Los grandes privilegios

Juan Carlos Botero
21 de febrero de 2020 - 05:00 a. m.

He escuchado la misma música que un día tronó en la mente de Ludwig van Beethoven. He oído la perfección, gracias a Mozart. He visto los colores de los grandes maestros del arte. He contemplado una roca convertida en materia viva gracias a las manos de Miguel Ángel. Al prender las luces de mi casa, he apreciado los errores y aciertos de Thomas Edison, quien derrotó la oscuridad. Y he observado la luna en el cielo, la misma que pisó un hombre llamado Neil Armstrong.

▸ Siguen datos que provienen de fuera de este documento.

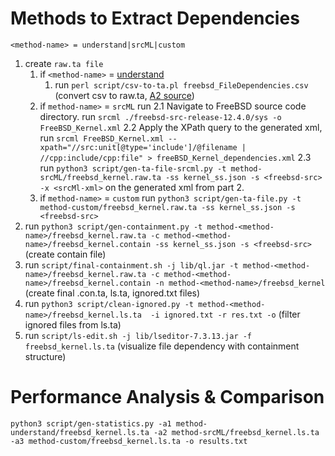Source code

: # Methods to Extract Dependencies

`<method-name> = understand|srcML|custom`

1. create `raw.ta file`
   1. if `<method-name>` = [understand](https://licensing.scitools.com/login)
      1. run `perl script/csv-to-ta.pl freebsd_FileDependencies.csv` (convert csv to raw.ta, [A2 source](/a2/src/README.md))
   2. if `method-name>` = `srcML` run 
      2.1 Navigate to FreeBSD source code directory. run `srcml ./freebsd-src-release-12.4.0/sys -o FreeBSD_Kernel.xml`
      2.2 Apply the XPath query to the generated xml, run `srcml FreeBSD_Kernel.xml --xpath="//src:unit[@type='include']/@filename | //cpp:include/cpp:file" > freeBSD_Kernel_dependencies.xml`
      2.3 run `python3 script/gen-ta-file-srcml.py -t method-srcML/freebsd_kernel.raw.ta -ss kernel_ss.json -s <freebsd-src> -x <srcMl-xml>` on the generated xml from part 2. 
   3. if `method-name>` = `custom` run `python3 script/gen-ta-file.py -t method-custom/freebsd_kernel.raw.ta -ss kernel_ss.json -s <freebsd-src>`
2. run `python3 script/gen-containment.py -t method-<method-name>/freebsd_kernel.raw.ta -c method-<method-name>/freebsd_kernel.contain -ss kernel_ss.json -s <freebsd-src>` (create contain file)
3. run `script/final-containment.sh -j lib/ql.jar -t method-<method-name>/freebsd_kernel.raw.ta -c method-<method-name>/freebsd_kernel.contain -n method-<method-name>/freebsd_kernel` (create final .con.ta, ls.ta, ignored.txt files)
4. run `python3 script/clean-ignored.py -t method-<method-name>/freebsd_kernel.ls.ta  -i ignored.txt -r res.txt -o` (filter ignored files from ls.ta)
5. run `script/ls-edit.sh -j lib/lseditor-7.3.13.jar -f freebsd_kernel.ls.ta` (visualize file dependency with containment structure)

# Performance Analysis & Comparison 

`python3 script/gen-statistics.py -a1 method-understand/freebsd_kernel.ls.ta -a2 method-srcML/freebsd_kernel.ls.ta -a3 method-custom/freebsd_kernel.ls.ta -o results.txt`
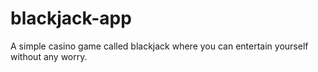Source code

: # blackjack-app
A simple casino game called blackjack where you can entertain yourself without any worry.
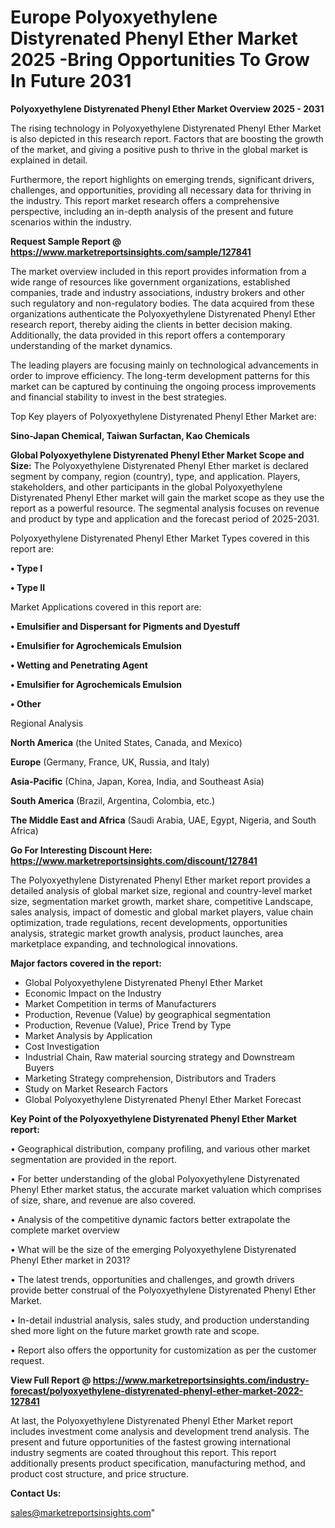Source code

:  # Europe Polyoxyethylene Distyrenated Phenyl Ether Market 2025 -Bring Opportunities To Grow In Future 2031

<Strong> Polyoxyethylene Distyrenated Phenyl Ether Market Overview 2025 - 2031</strong>

The rising technology in Polyoxyethylene Distyrenated Phenyl Ether Market is also depicted in this research report. Factors that are boosting the growth of the market, and giving a positive push to thrive in the global market is explained in detail.

Furthermore, the report highlights on emerging trends, significant drivers, challenges, and opportunities, providing all necessary data for thriving in the industry. This report market research offers a comprehensive perspective, including an in-depth analysis of the present and future scenarios within the industry.

<strong>Request Sample Report @ <a href=https://www.marketreportsinsights.com/sample/127841>https://www.marketreportsinsights.com/sample/127841</a></strong>

The market overview included in this report provides information from a wide range of resources like government organizations, established companies, trade and industry associations, industry brokers and other such regulatory and non-regulatory bodies. The data acquired from these organizations authenticate the Polyoxyethylene Distyrenated Phenyl Ether research report, thereby aiding the clients in better decision making. Additionally, the data provided in this report offers a contemporary understanding of the market dynamics.

The leading players are focusing mainly on technological advancements in order to improve efficiency. The long-term development patterns for this market can be captured by continuing the ongoing process improvements and financial stability to invest in the best strategies.

Top Key players of Polyoxyethylene Distyrenated Phenyl Ether Market are:

<strong>Sino-Japan Chemical, Taiwan Surfactan, Kao Chemicals</strong>

<strong><b>Global Polyoxyethylene Distyrenated Phenyl Ether Market Scope and Size:</b></strong>
The Polyoxyethylene Distyrenated Phenyl Ether market is declared segment by company, region (country), type, and application. Players, stakeholders, and other participants in the global Polyoxyethylene Distyrenated Phenyl Ether market will gain the market scope as they use the report as a powerful resource. The segmental analysis focuses on revenue and product by type and application and the forecast period of 2025-2031.

Polyoxyethylene Distyrenated Phenyl Ether Market Types covered in this report are:

<strong>• Type I

• Type II</strong>

Market Applications covered in this report are:

<strong>• Emulsifier and Dispersant for Pigments and Dyestuff

• Emulsifier for Agrochemicals Emulsion

• Wetting and Penetrating Agent

• Emulsifier for Agrochemicals Emulsion

• Other</strong> 

Regional Analysis

<strong>North America</strong> (the United States, Canada, and Mexico)

<strong>Europe</strong> (Germany, France, UK, Russia, and Italy)

<strong>Asia-Pacific</strong> (China, Japan, Korea, India, and Southeast Asia)

<strong>South America</strong> (Brazil, Argentina, Colombia, etc.)

<strong>The Middle East and Africa</strong> (Saudi Arabia, UAE, Egypt, Nigeria, and South Africa)

<strong>Go For Interesting Discount Here: <a href=https://www.marketreportsinsights.com/discount/127841>https://www.marketreportsinsights.com/discount/127841</a></strong>

The Polyoxyethylene Distyrenated Phenyl Ether market report provides a detailed analysis of global market size, regional and country-level market size, segmentation market growth, market share, competitive Landscape, sales analysis, impact of domestic and global market players, value chain optimization, trade regulations, recent developments, opportunities analysis, strategic market growth analysis, product launches, area marketplace expanding, and technological innovations.

<strong><b>Major factors covered in the report:</b></strong>
<ul>
  <li>Global Polyoxyethylene Distyrenated Phenyl Ether Market </li>
  <li>Economic Impact on the Industry</li>
  <li>Market Competition in terms of Manufacturers</li>
  <li>Production, Revenue (Value) by geographical segmentation</li>
  <li>Production, Revenue (Value), Price Trend by Type</li>
  <li>Market Analysis by Application</li>
  <li>Cost Investigation</li>
  <li>Industrial Chain, Raw material sourcing strategy and Downstream Buyers</li>
  <li>Marketing Strategy comprehension, Distributors and Traders</li>
  <li>Study on Market Research Factors</li>
  <li>Global Polyoxyethylene Distyrenated Phenyl Ether Market Forecast</li>
</ul>

<strong><b>Key Point of the Polyoxyethylene Distyrenated Phenyl Ether Market report:</b></strong>

• Geographical distribution, company profiling, and various other market segmentation are provided in the report.

• For better understanding of the global Polyoxyethylene Distyrenated Phenyl Ether market status, the accurate market valuation which comprises of size, share, and revenue are also covered.

• Analysis of the competitive dynamic factors better extrapolate the complete market overview

• What will be the size of the emerging Polyoxyethylene Distyrenated Phenyl Ether market in 2031?

• The latest trends, opportunities and challenges, and growth drivers provide better construal of the Polyoxyethylene Distyrenated Phenyl Ether Market.

• In-detail industrial analysis, sales study, and production understanding shed more light on the future market growth rate and scope.

• Report also offers the opportunity for customization as per the customer request.

<strong><b>View Full Report @ <a href=https://www.marketreportsinsights.com/industry-forecast/polyoxyethylene-distyrenated-phenyl-ether-market-2022-127841>https://www.marketreportsinsights.com/industry-forecast/polyoxyethylene-distyrenated-phenyl-ether-market-2022-127841</a></b></strong>


At last, the Polyoxyethylene Distyrenated Phenyl Ether Market report includes investment come analysis and development trend analysis. The present and future opportunities of the fastest growing international industry segments are coated throughout this report. This report additionally presents product specification, manufacturing method, and product cost structure, and price structure.

<strong>Contact Us:</strong>

sales@marketreportsinsights.com"
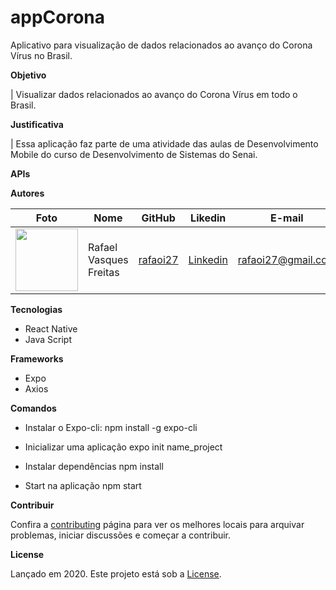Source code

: # appCorona
Aplicativo para visualização de dados relacionados ao avanço do Corona Vírus no Brasil.

**Objetivo**

| Visualizar dados relacionados ao avanço do Corona Vírus em todo o Brasil.

**Justificativa**

| Essa aplicação faz parte de uma atividade das aulas de Desenvolvimento Mobile do curso de Desenvolvimento de Sistemas do Senai.

**APIs**


**Autores**

Foto | Nome | GitHub | Likedin | E-mail
---- | ---- | ------ | ------- | ------
<img src="https://avatars2.githubusercontent.com/u/60783491?s=460&u=80348c4fcf0246095cbe3dba420931b460dd5d05&v=4" width="100px"> | Rafael Vasques Freitas | [rafaoi27](https://github.com/rafaoi27) | [Linkedin](https://www.linkedin.com/in/rafael-vasques-068339195/) | rafaoi27@gmail.com

**Tecnologias**

- React Native
- Java Script

**Frameworks**

- Expo
- Axios


**Comandos**

- Instalar o Expo-cli:
  npm install -g expo-cli

- Inicializar uma aplicação
  expo init name_project

- Instalar dependências
  npm install

- Start na aplicação
  npm start

**Contribuir**

Confira a [contributing](https://github.com/rafaoi27/appCorona/blob/master/CONTRIBUTING.md) página para ver os melhores locais para arquivar problemas, iniciar discussões e começar a contribuir.


**License**

Lançado em 2020.
Este projeto está sob a [License](https://github.com/rafaoi27/appCorona/blob/master/LICENSE).
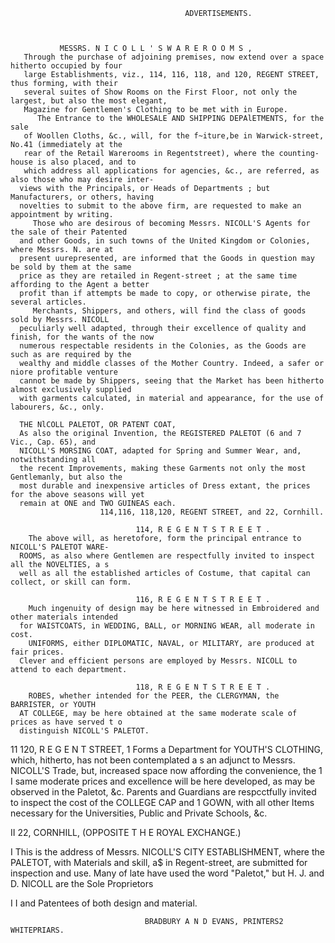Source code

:                                            ADVERTISEMENTS.



               MESSRS. N I C O L L ' S W A R E R O O M S ,
       Through the purchase of adjoining premises, now extend over a space hitherto occupied by four
       large Establishments, viz., 114, 116, 118, and 120, REGENT STREET, thus forming, with their
       several suites of Show Rooms on the First Floor, not only the largest, but also the most elegant,
       Magazine for Gentlemen's Clothing to be met with in Europe.
          The Entrance to the WHOLESALE AND SHIPPING DEPAlETMENTS, for the sale
       of Woollen Cloths, &c., will, for the f~iture,be in Warwick-street, No.41 (immediately at the
       rear of the Retail Warerooms in Regentstreet), where the counting-house is also placed, and to
       which address all applications for agencies, &c., are referred, as also those who may desire inter-
      views with the Principals, or Heads of Departments ; but Manufacturers, or others, having
      novelties to submit to the above firm, are requested to make an appointment by writing.
         Those who are desirous of becoming Messrs. NICOLL'S Agents for the sale of their Patented
      and other Goods, in such towns of the United Kingdom or Colonies, where Messrs. N. are at
      present uurepresented, are informed that the Goods in question may be sold by them at the same
      price as they are retailed in Regent-street ; at the same time affording to the Agent a better
      profit than if attempts be made to copy, or otherwise pirate, the several articles.
         Merchants, Shippers, and others, will find the class of goods sold by Messrs. NICOLL
      peculiarly well adapted, through their excellence of quality and finish, for the wants of the now
      numerous respectable residents in the Colonies, as the Goods are such as are required by the
      wealthy and middle classes of the Mother Country. Indeed, a safer or niore profitable venture
      cannot be made by Shippers, seeing that the Market has been hitherto almost exclusively supplied
      with garments calculated, in material and appearance, for the use of labourers, &c., only.

      THE NlCOLL PALETOT, OR PATENT COAT,
      As also the original Invention, the REGISTERED PALETOT (6 and 7 Vic., Cap. 65), and
      NICOLL'S MORSING COAT, adapted for Spring and Summer Wear, and, notwithstanding all
      the recent Improvements, making these Garments not only the most Gentlemanly, but also the
      most durable and inexpensive articles of Dress extant, the prices for the above seasons will yet
      remain at ONE and TWO GUINEAS each.
                        114,116, 118,120, REGENT STREET, and 22, Cornhill.

                                114, R E G E N T S T R E E T .
        The above will, as heretofore, form the principal entrance to NICOLL'S PALETOT WARE-
      ROOMS, as also where Gentlemen are respectfully invited to inspect all the NOVELTIES, a s
      well as all the established articles of Costume, that capital can collect, or skill can form.

                                116, R E G E N T S T R E E T .
        Much ingenuity of design may be here witnessed in Embroidered and other materials intended
      for WAISTCOATS, in WEDDING, BALL, or MORNING WEAR, all moderate in cost.
        UNIFORMS, either DIPLOMATIC, NAVAL, or MILITARY, are produced at fair prices.
      Clever and efficient persons are employed by Messrs. NICOLL to attend to each department.

                                118, R E G E N T S T R E E T .
        ROBES, whether intended for the PEER, the CLERGYMAN, the BARRISTER, or YOUTH
      AT COLLEGE, may be here obtained at the same moderate scale of prices as have served t o
      distinguish NICOLL'S PALETOT.

11                              120, R E G E N T STREET,
 1    Forms a Department for YOUTH'S CLOTHING, which, hitherto, has not been contemplated a s
      an adjunct to Messrs. NICOLL'S Trade, but, increased space now affording the convenience, the
 1
 I
      same moderate prices and excellence will be here developed, as may be observed in the
      Paletot, &c.
        Parents and Guardians are respcctfully invited to inspect the cost of the COLLEGE CAP and
 1    GOWN, with all other Items necessary for the Universities, Public and Private Schools, &c.

 II                                     22, CORNHILL,
                               (OPPOSITE T H E ROYAL EXCHANGE.)


 I      This is the address of Messrs. NICOLL'S CITY ESTABLISHMENT, where the PALETOT,
      with Materials and skill, a$ in Regent-street, are submitted for inspection and use.
        Many of late have used the word "Paletot," but H. J. and D. NlCOLL are the Sole Proprietors


I
 I    and Patentees of both design and material.



                                  BRADBURY A N D EVANS, PRINTERS2 WHITEPRIARS.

He sopesado una manzana en mi mano y he sentido la misma fuerza del universo que intrigó a Newton. He leído las palabras de Shakespeare. He sentido el calor de Macondo y he asistido al sepelio de un rey llamado José Arcadio Buendía. He acompañado a Juan Preciado a buscar a su padre, un tal Pedro Páramo. He admirado la limpieza de la fórmula de Einstein, la mente de Stephen Hawking, y la curiosidad insaciable de ambos. Me han conmovido la humildad de Gandhi, el coraje de Lincoln, la tenacidad de Bolívar y la oratoria de Churchill, que salvó el mundo. Me han erizado los diablos del Bosco y el infierno de Dante. Me han deslumbrado los destellos de los óleos de Van Eyck y enternecido los zapatos de Van Gogh. Me han hechizado la pureza del arte griego y el misterio del arte egipcio. He absorbido las ideas de Platón y las de Nietzsche, que parecen dinamita. He leído la asombrosa frase de Jefferson: que todos los hombres son iguales. Y he pedaleado en un invento imposible, la bicicleta.

He venerado la belleza y la fortaleza de las mujeres. Mis dedos han rozado la redondez de un seno y he olido la fragancia de tierra fresca que emana una mujer excitada. He sentido un deleite infantil al probar el chocolate. He paladeado la sangre de la tierra llamada vino. He saboreado la sal del mar y la dulzura de los ríos. He sentido el roce de una brisa similar a la que empujó a Odiseo hasta Ítaca.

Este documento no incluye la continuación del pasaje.